This problem based on Central Limit Theorem gives a detailed solution to ISI M.Stat 2018 PSB Problem 7, with a tinge of simulation and code.
Suppose \(\left(X_{1}, Y_{1}\right), \ldots,\left(X_{n}, Y_{n}\right)\) is a random sample from a bivariate normal distribution with \(\mathrm{E}\left(X_{i}\right)=\mathrm{E}\left(Y_{i}\right)=0, Var\left(X_{i}\right)=Var\left(Y_{i}\right)=1\)
and unknown \(Corr\left(X_{i}, Y_{i}\right)=\rho \in(-1,1),\) for all \(i=1, \ldots, n .\) Define \(W_{n}=\frac{1}{n} \sum_{i=1}^{n} X_{i} Y_{i}\) a) Is \(W_{n}\) an unbiased estimator of \(\rho ?\) Justify your answer.

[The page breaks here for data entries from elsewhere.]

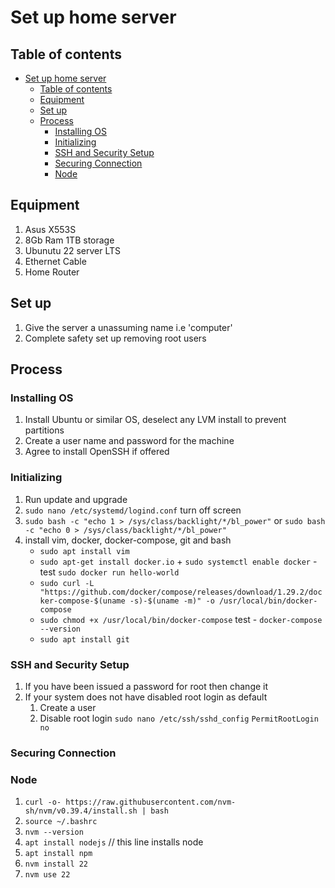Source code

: # Set up home server

## Table of contents

- [Set up home server](#set-up-home-server)
  - [Table of contents](#table-of-contents)
  - [Equipment](#equipment)
  - [Set up](#set-up)
  - [Process](#process)
    - [Installing OS](#installing-os)
    - [Initializing](#initializing)
    - [SSH and Security Setup](#ssh-and-security-setup)
    - [Securing Connection](#securing-connection)
    - [Node](#node)

## Equipment

1. Asus X553S
2. 8Gb Ram 1TB storage
3. Ubunutu 22 server LTS
4. Ethernet Cable
5. Home Router

## Set up

1. Give the server a unassuming name i.e 'computer'
2. Complete safety set up removing root users

## Process

### Installing OS

1. Install Ubuntu or similar OS, deselect any LVM install to prevent partitions
2. Create a user name and password for the machine
3. Agree to install OpenSSH if offered

### Initializing

1. Run update and upgrade
2. `sudo nano /etc/systemd/logind.conf` turn off screen
3. `sudo bash -c "echo 1 > /sys/class/backlight/*/bl_power"` or `sudo bash -c "echo 0 > /sys/class/backlight/*/bl_power"`
4. install vim, docker, docker-compose, git and bash
   - `sudo apt install vim`
   - `sudo apt-get install docker.io` + `sudo systemctl enable docker` - test `sudo docker run hello-world`
   - `sudo curl -L "https://github.com/docker/compose/releases/download/1.29.2/docker-compose-$(uname -s)-$(uname -m)" -o /usr/local/bin/docker-compose`
   - `sudo chmod +x /usr/local/bin/docker-compose` test - `docker-compose --version`
   - `sudo apt install git`

### SSH and Security Setup

1. If you have been issued a password for root then change it
2. If your system does not have disabled root login as default
   1. Create a user
   2. Disable root login `sudo nano /etc/ssh/sshd_config` `PermitRootLogin no`

### Securing Connection

### Node

1. `curl -o- https://raw.githubusercontent.com/nvm-sh/nvm/v0.39.4/install.sh | bash`
2. `source ~/.bashrc`
3. `nvm --version`
4. `apt install nodejs` // this line installs node
5. `apt install npm`
6. `nvm install 22`
7. `nvm use 22`
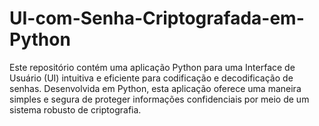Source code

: # UI-com-Senha-Criptografada-em-Python
Este repositório contém uma aplicação Python para uma Interface de Usuário (UI) intuitiva e eficiente para codificação e decodificação de senhas. Desenvolvida em Python, esta aplicação oferece uma maneira simples e segura de proteger informações confidenciais por meio de um sistema robusto de criptografia.
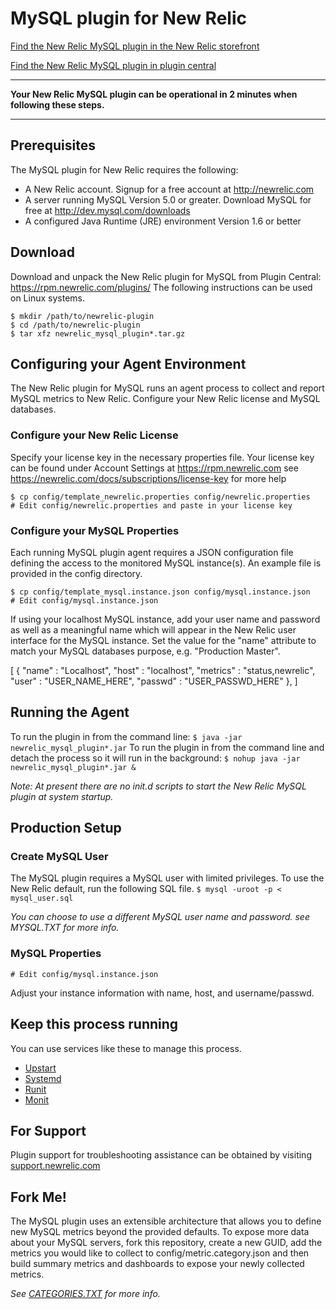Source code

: # MySQL plugin for New Relic
[Find the New Relic MySQL plugin in the New Relic storefront](https://rpm.newrelic.com/plugins/new_relic_mysql/52)

[Find the New Relic MySQL plugin in plugin central](https://rpm.newrelic.com/extensions/com.newrelic.plugins.mysql.instance)

----
**Your New Relic MySQL plugin can be operational in 2 minutes when following these steps.**

----
## Prerequisites
The MySQL plugin for New Relic requires the following:

- A New Relic account. Signup for a free account at http://newrelic.com
- A server running MySQL Version 5.0 or greater. Download MySQL for free at http://dev.mysql.com/downloads
- A configured Java Runtime (JRE) environment Version 1.6 or better

## Download
Download and unpack the New Relic plugin for MySQL from Plugin Central: https://rpm.newrelic.com/plugins/
The following instructions can be used on Linux systems.

    $ mkdir /path/to/newrelic-plugin
    $ cd /path/to/newrelic-plugin
    $ tar xfz newrelic_mysql_plugin*.tar.gz

## Configuring your Agent Environment
The New Relic plugin for MySQL runs an agent process to collect and report MySQL metrics to New Relic. Configure your New Relic license and MySQL databases.

### Configure your New Relic License
Specify your license key in the necessary properties file.
Your license key can be found under Account Settings at https://rpm.newrelic.com see https://newrelic.com/docs/subscriptions/license-key for more help

    $ cp config/template_newrelic.properties config/newrelic.properties
    # Edit config/newrelic.properties and paste in your license key

### Configure your MySQL Properties
Each running MySQL plugin agent requires a JSON configuration file defining the access to the monitored MySQL instance(s). An example file is provided in the config directory.

    $ cp config/template_mysql.instance.json config/mysql.instance.json
    # Edit config/mysql.instance.json

If using your localhost MySQL instance, add your user name and password as well as a meaningful name which will appear in the New Relic user interface for the MySQL instance. Set the value for the "name" attribute to match your MySQL databases purpose, e.g. "Production Master". 

  [
	    {
	        "name" : "Localhost",
	        "host" : "localhost",
	        "metrics" : "status,newrelic",
	        "user" : "USER_NAME_HERE",
	        "passwd" : "USER_PASSWD_HERE"
	    },
	]

## Running the Agent
To run the plugin in from the command line: 
`$ java -jar newrelic_mysql_plugin*.jar`
To run the plugin in from the command line and detach the process so it will run in the background:
`$ nohup java -jar newrelic_mysql_plugin*.jar &`

*Note: At present there are no init.d scripts to start the New Relic MySQL plugin at system startup.*

## Production Setup

### Create MySQL User
The MySQL plugin requires a MySQL user with limited privileges. To use the New Relic default, run the following SQL file.
`$ mysql -uroot -p < mysql_user.sql`

*You can choose to use a different MySQL user name and password. see MYSQL.TXT for more info.*

### MySQL Properties
`# Edit config/mysql.instance.json`

Adjust your instance information with name, host, and username/passwd.

## Keep this process running
You can use services like these to manage this process.

- [Upstart](http://upstart.ubuntu.com/)
- [Systemd](http://www.freedesktop.org/wiki/Software/systemd/)
- [Runit](http://smarden.org/runit/)
- [Monit](http://mmonit.com/monit/)

## For Support
Plugin support for troubleshooting assistance can be obtained by visiting [support.newrelic.com](https://support.newrelic.com)

## Fork Me!
The MySQL plugin uses an extensible architecture that allows you to define new MySQL metrics beyond the provided defaults. To expose more data about your MySQL servers, fork this repository, create a new GUID, add the metrics you would like to collect to config/metric.category.json and then build summary metrics and dashboards to expose your newly collected metrics.

*See [CATEGORIES.TXT](https://github.com/newrelic-platform/newrelic_mysql_java_plugin/blob/master/CATEGORIES.TXT) for more info.*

(b) For large \(n,\) obtain an approximate level \((1-\alpha)\) two-sided confi-
dence interval for \(\rho,\) where \(0<\alpha<1\).
(a)
Just compute the \(E(W_{n}\)).
\(E(W_{n})\) = \(\frac{1}{n} \sum_{i=1}^{n} E(X_{i} Y_{i})\) = \(\frac{1}{n} \sum_{i=1}^{n} \rho = \rho \).
\( \rho = E(X_{i} Y_{i}) - E(X_{i})E(Y_{i}) \overset{E(X_{i}) = E(Y_{i}) = 0}{=} E(X_{i} Y_{i})\).
So, \(W_{n}\) is unbiased for \( \rho \).
(b)
Observe that \(\left(X_{i}, Y_{i}\right)\) and \(\left(X_{j}, Y_{j}\right)\) are independent sample and therefore iid.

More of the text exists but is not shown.